Every line containing the string "radius" is to be copied from the records.

Data to use:
↓

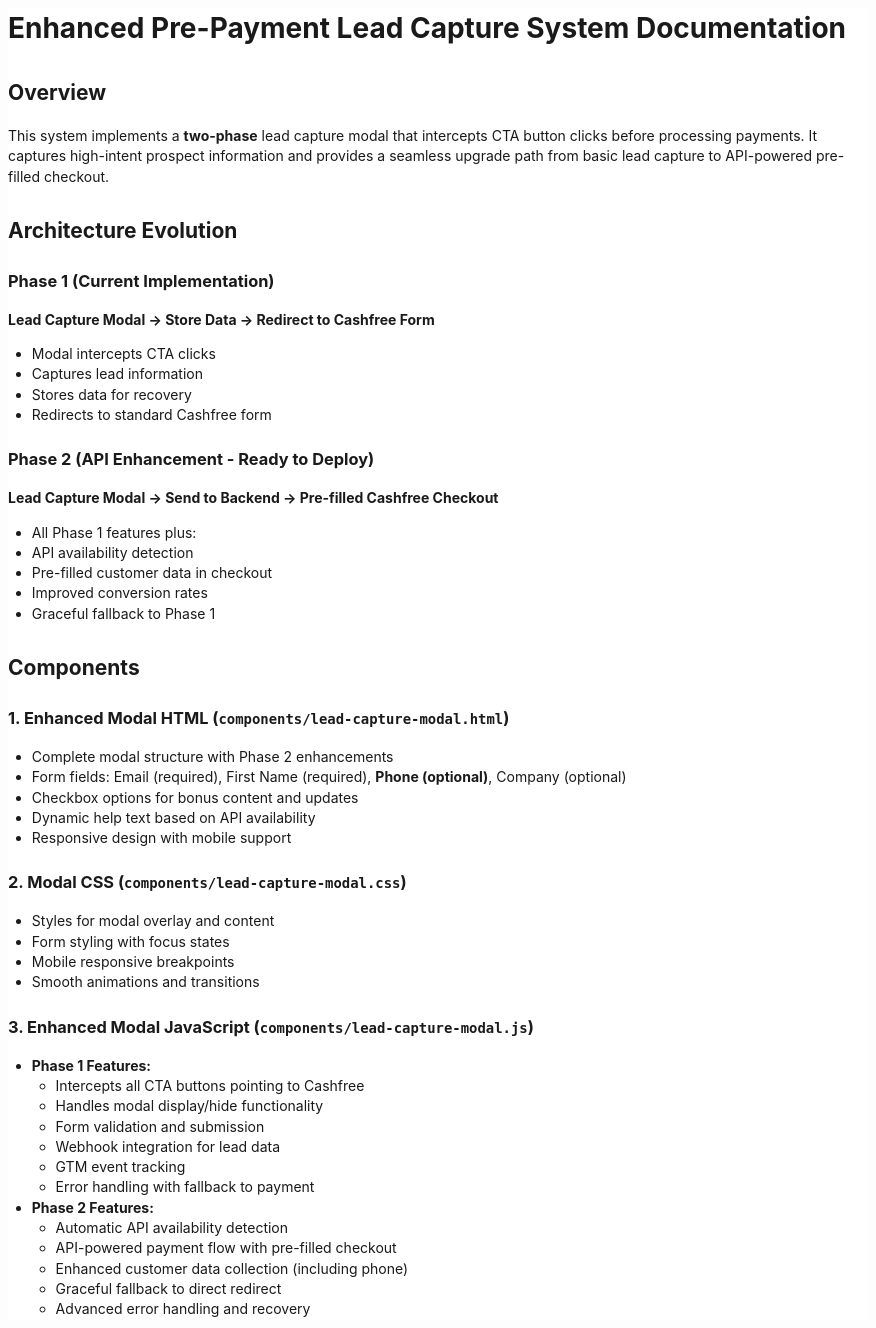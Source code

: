 # Enhanced Pre-Payment Lead Capture System Documentation

## Overview
This system implements a **two-phase** lead capture modal that intercepts CTA button clicks before processing payments. It captures high-intent prospect information and provides a seamless upgrade path from basic lead capture to API-powered pre-filled checkout.

## Architecture Evolution

### Phase 1 (Current Implementation)
**Lead Capture Modal → Store Data → Redirect to Cashfree Form**
- Modal intercepts CTA clicks
- Captures lead information 
- Stores data for recovery
- Redirects to standard Cashfree form

### Phase 2 (API Enhancement - Ready to Deploy)
**Lead Capture Modal → Send to Backend → Pre-filled Cashfree Checkout**
- All Phase 1 features plus:
- API availability detection
- Pre-filled customer data in checkout
- Improved conversion rates
- Graceful fallback to Phase 1

## Components

### 1. Enhanced Modal HTML (`components/lead-capture-modal.html`)
- Complete modal structure with Phase 2 enhancements
- Form fields: Email (required), First Name (required), **Phone (optional)**, Company (optional)
- Checkbox options for bonus content and updates
- Dynamic help text based on API availability
- Responsive design with mobile support

### 2. Modal CSS (`components/lead-capture-modal.css`)
- Styles for modal overlay and content
- Form styling with focus states
- Mobile responsive breakpoints
- Smooth animations and transitions

### 3. Enhanced Modal JavaScript (`components/lead-capture-modal.js`)
- **Phase 1 Features:**
  - Intercepts all CTA buttons pointing to Cashfree
  - Handles modal display/hide functionality
  - Form validation and submission
  - Webhook integration for lead data
  - GTM event tracking
  - Error handling with fallback to payment
- **Phase 2 Features:**
  - Automatic API availability detection
  - API-powered payment flow with pre-filled checkout
  - Enhanced customer data collection (including phone)
  - Graceful fallback to direct redirect
  - Advanced error handling and recovery

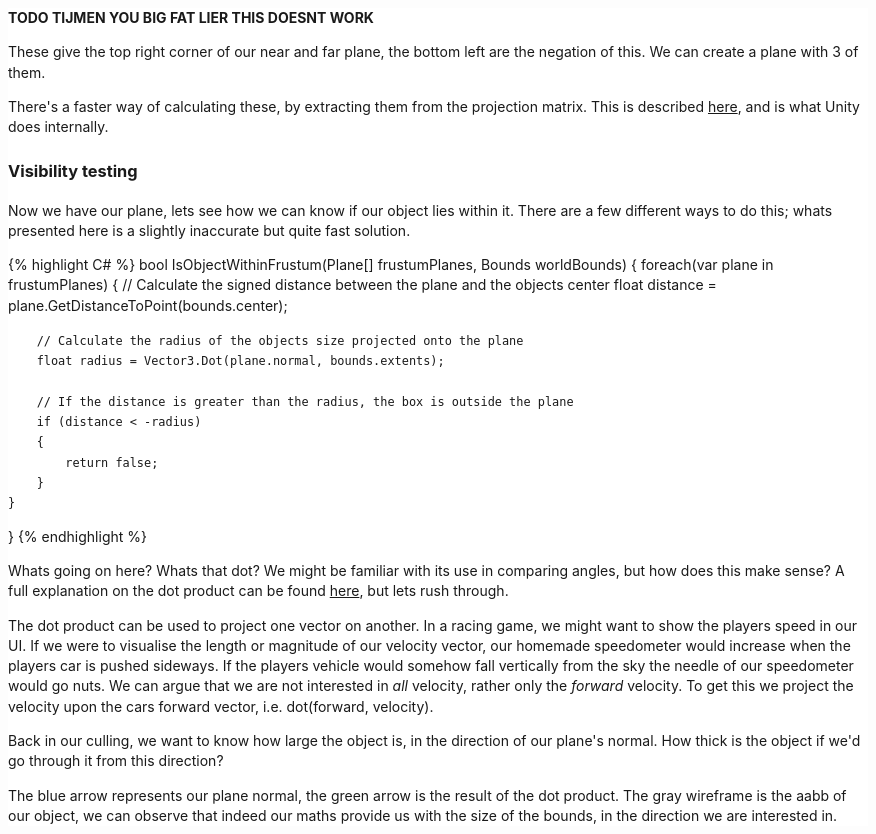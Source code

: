 **TODO TIJMEN YOU BIG FAT LIER THIS DOESNT WORK**

These give the top right corner of our near and far plane, the bottom left are the negation of this. We can create a plane with 3 of them.

There's a faster way of calculating these, by extracting them from the projection matrix. This is described [here](http://www.cs.otago.ac.nz/postgrads/alexis/planeExtraction.pdf), and is what Unity does internally. 

### Visibility testing

Now we have our plane, lets see how we can know if our object lies within it. There are a few different ways to do this; whats presented here is a slightly inaccurate but quite fast solution.

{% highlight C# %}
bool IsObjectWithinFrustum(Plane[] frustumPlanes, Bounds worldBounds)
{
	foreach(var plane in frustumPlanes)
	{
        // Calculate the signed distance between the plane and the objects center
        float distance = plane.GetDistanceToPoint(bounds.center);

        // Calculate the radius of the objects size projected onto the plane
        float radius = Vector3.Dot(plane.normal, bounds.extents);

        // If the distance is greater than the radius, the box is outside the plane
        if (distance < -radius)
        {
        	return false;
        }
    }
}
{% endhighlight %}

Whats going on here? Whats that dot? We might be familiar with its use in comparing angles, but how does this make sense? A full explanation on the dot product can be found [here](https://gamemath.com/book/vectors.html#dot_product), but lets rush through.

The dot product can be used to project one vector on another. In a racing game, we might want to show the players speed in our UI. If we were to visualise the length or magnitude of our velocity vector, our homemade speedometer would increase when the players car is pushed sideways. If the players vehicle would somehow fall vertically from the sky the needle of our speedometer would go nuts. 
We can argue that we are not interested in *all* velocity, rather only the *forward* velocity. To get this we project the velocity upon the cars forward vector, i.e. dot(forward, velocity).

Back in our culling, we want to know how large the object is, in the direction of our plane's normal. How thick is the object if we'd go through it from this direction?

<video autoplay="true" controls="true" height="400px">
	<source src="https://dl.dropboxusercontent.com/s/rjoqjympgylgbbq/Unity_EWGXsBevud.mp4">
</video>

The blue arrow represents our plane normal, the green arrow is the result of the dot product. The gray wireframe is the aabb of our object, we can observe that indeed our maths provide us with the size of the bounds, in the direction we are interested in.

↑

Output for this task:
        // Calculate the radius of the objects size projected onto the plane
        float radius = Vector3.Dot(plane.normal, bounds.extents);
        // If the distance is greater than the radius, the box is outside the plane
        if (distance < -radius)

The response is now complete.